::: INFORMATION PROVIDED
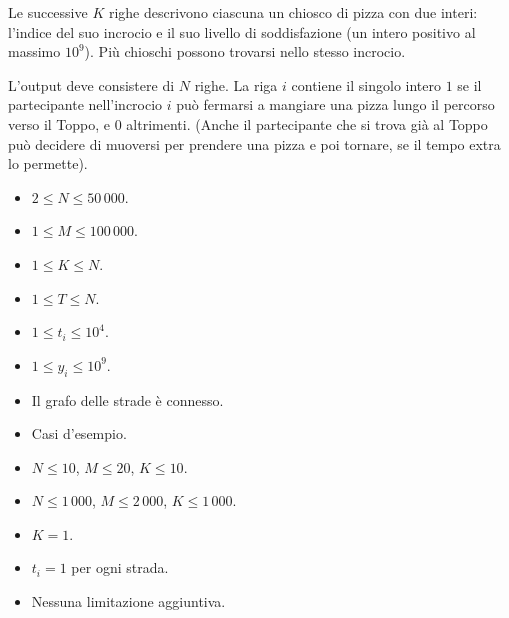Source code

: Le successive $K$ righe descrivono ciascuna un chiosco di pizza con due interi: l'indice del suo incrocio e il suo livello di soddisfazione (un intero positivo al massimo $10^9$). Più chioschi possono trovarsi nello stesso incrocio.

\OutputFile
L'output deve consistere di $N$ righe. La riga $i$ contiene il singolo intero $1$ se il partecipante nell'incrocio $i$ può fermarsi a mangiare una pizza lungo il percorso verso il Toppo, e $0$ altrimenti. (Anche il partecipante che si trova già al Toppo può decidere di muoversi per prendere una pizza e poi tornare, se il tempo extra lo permette).

\Constraints
\begin{itemize}
    \item $2 \le N \le 50\,000$.
    \item $1 \le M \le 100\,000$.
    \item $1 \le K \le N$.
    \item $1 \le T \le N$.
    \item $1 \le t_i \le 10^4$.
    \item $1 \le y_i \le 10^9$.
    \item Il grafo delle strade è connesso.
\end{itemize}

\Scoring
\begin{itemize}
    \item \subtask Casi d'esempio.
    \item \subtask $N \le 10$, $M \le 20$, $K \le 10$.
    \item \subtask $N \le 1\,000$, $M \le 2\,000$, $K \le 1\,000$.
    \item \subtask $K = 1$.
    \item \subtask $t_i = 1$ per ogni strada.
    \item \subtask Nessuna limitazione aggiuntiva.
\end{itemize}

\Examples
\begin{example}
\end{example}


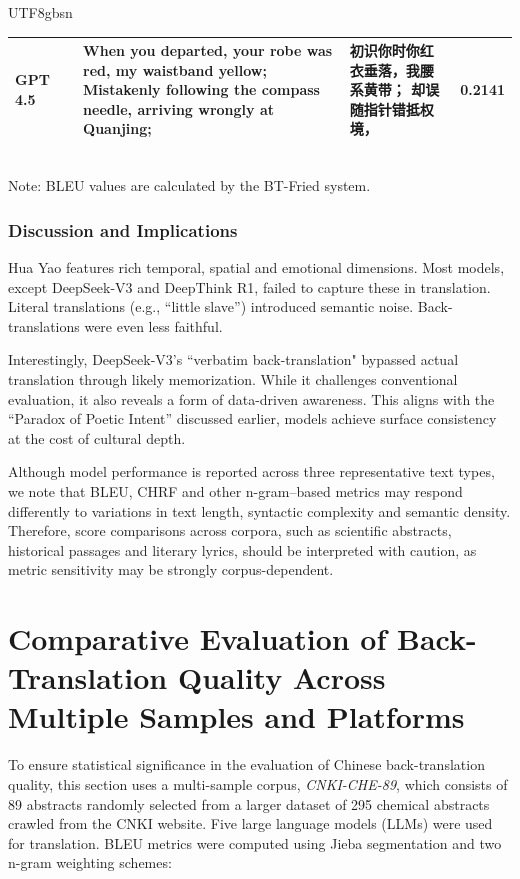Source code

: \documentclass[conference]{IEEEtran}
\begin{document}
\begin{CJK}{UTF8}{gbsn}
\begin{table}[h]
\begin{tabular}{lp{4cm}p{4cm}p{4cm}l}
GPT 4.5 & & When you departed, your robe was red, my waistband yellow; Mistakenly following the compass needle, arriving wrongly at Quanjing; & 初识你时你红衣垂落，我腰系黄带； 却误随指针错抵权境， & 0.2141 \\
\bottomrule
\end{tabular}
\label{tab:hua_yao}
\\
\footnotesize{Note: BLEU values are calculated by the BT-Fried system.}
\end{table}

\subsubsection{Discussion and Implications}
Hua Yao features rich temporal, spatial and emotional dimensions. Most models, except DeepSeek-V3 and DeepThink R1, failed to capture these in translation. Literal translations (e.g., ``little slave'') introduced semantic noise. Back-translations were even less faithful.

Interestingly, DeepSeek-V3's ``verbatim back-translation" bypassed actual translation through likely memorization. While it challenges conventional evaluation, it also reveals a form of data-driven awareness. This aligns with the ``Paradox of Poetic Intent'' discussed earlier, models achieve surface consistency at the cost of cultural depth.

Although model performance is reported across three representative text types, we note that BLEU, CHRF and other n-gram–based metrics may respond differently to variations in text length, syntactic complexity and semantic density. Therefore, score comparisons across corpora, such as scientific abstracts, historical passages and literary lyrics, should be interpreted with caution, as metric sensitivity may be strongly corpus-dependent.




\section{Comparative Evaluation of Back-Translation Quality Across Multiple Samples and Platforms}
To ensure statistical significance in the evaluation of Chinese back-translation quality, this section uses a multi-sample corpus, \textit{CNKI-CHE-89}, which consists of 89 abstracts randomly selected from a larger dataset of 295 chemical abstracts crawled from the CNKI website. Five large language models (LLMs) were used for translation. BLEU metrics were computed using Jieba segmentation and two n-gram weighting schemes: 


\end{CJK}
\end{document}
::::::
**EXERCISE DIRECTIONS**
Repeat the records exactly but leave out the images.

**TASK RESULT**
Source code

: Le successive $K$ righe descrivono ciascuna un chiosco di pizza con due interi: l'indice del suo incrocio e il suo livello di soddisfazione (un intero positivo al massimo $10^9$). Più chioschi possono trovarsi nello stesso incrocio.

\OutputFile
L'output deve consistere di $N$ righe. La riga $i$ contiene il singolo intero $1$ se il partecipante nell'incrocio $i$ può fermarsi a mangiare una pizza lungo il percorso verso il Toppo, e $0$ altrimenti. (Anche il partecipante che si trova già al Toppo può decidere di muoversi per prendere una pizza e poi tornare, se il tempo extra lo permette).

\Constraints
\begin{itemize}
    \item $2 \le N \le 50\,000$.
    \item $1 \le M \le 100\,000$.
    \item $1 \le K \le N$.
    \item $1 \le T \le N$.
    \item $1 \le t_i \le 10^4$.
    \item $1 \le y_i \le 10^9$.
    \item Il grafo delle strade è connesso.
\end{itemize}

\Scoring
\begin{itemize}
    \item \subtask Casi d'esempio.
    \item \subtask $N \le 10$, $M \le 20$, $K \le 10$.
    \item \subtask $N \le 1\,000$, $M \le 2\,000$, $K \le 1\,000$.
    \item \subtask $K = 1$.
    \item \subtask $t_i = 1$ per ogni strada.
    \item \subtask Nessuna limitazione aggiuntiva.
\end{itemize}

\Examples
\begin{example}
\end{example}


Source code

: \documentclass[conference]{IEEEtran}
\begin{document}
\begin{CJK}{UTF8}{gbsn}
\begin{table}[h]
\begin{tabular}{lp{4cm}p{4cm}p{4cm}l}
GPT 4.5 & & When you departed, your robe was red, my waistband yellow; Mistakenly following the compass needle, arriving wrongly at Quanjing; & 初识你时你红衣垂落，我腰系黄带； 却误随指针错抵权境， & 0.2141 \\
\bottomrule
\end{tabular}
\label{tab:hua_yao}
\\
\footnotesize{Note: BLEU values are calculated by the BT-Fried system.}
\end{table}

\subsubsection{Discussion and Implications}
Hua Yao features rich temporal, spatial and emotional dimensions. Most models, except DeepSeek-V3 and DeepThink R1, failed to capture these in translation. Literal translations (e.g., ``little slave'') introduced semantic noise. Back-translations were even less faithful.

Interestingly, DeepSeek-V3's ``verbatim back-translation" bypassed actual translation through likely memorization. While it challenges conventional evaluation, it also reveals a form of data-driven awareness. This aligns with the ``Paradox of Poetic Intent'' discussed earlier, models achieve surface consistency at the cost of cultural depth.

Although model performance is reported across three representative text types, we note that BLEU, CHRF and other n-gram–based metrics may respond differently to variations in text length, syntactic complexity and semantic density. Therefore, score comparisons across corpora, such as scientific abstracts, historical passages and literary lyrics, should be interpreted with caution, as metric sensitivity may be strongly corpus-dependent.




\section{Comparative Evaluation of Back-Translation Quality Across Multiple Samples and Platforms}
To ensure statistical significance in the evaluation of Chinese back-translation quality, this section uses a multi-sample corpus, \textit{CNKI-CHE-89}, which consists of 89 abstracts randomly selected from a larger dataset of 295 chemical abstracts crawled from the CNKI website. Five large language models (LLMs) were used for translation. BLEU metrics were computed using Jieba segmentation and two n-gram weighting schemes: 


\end{CJK}
\end{document}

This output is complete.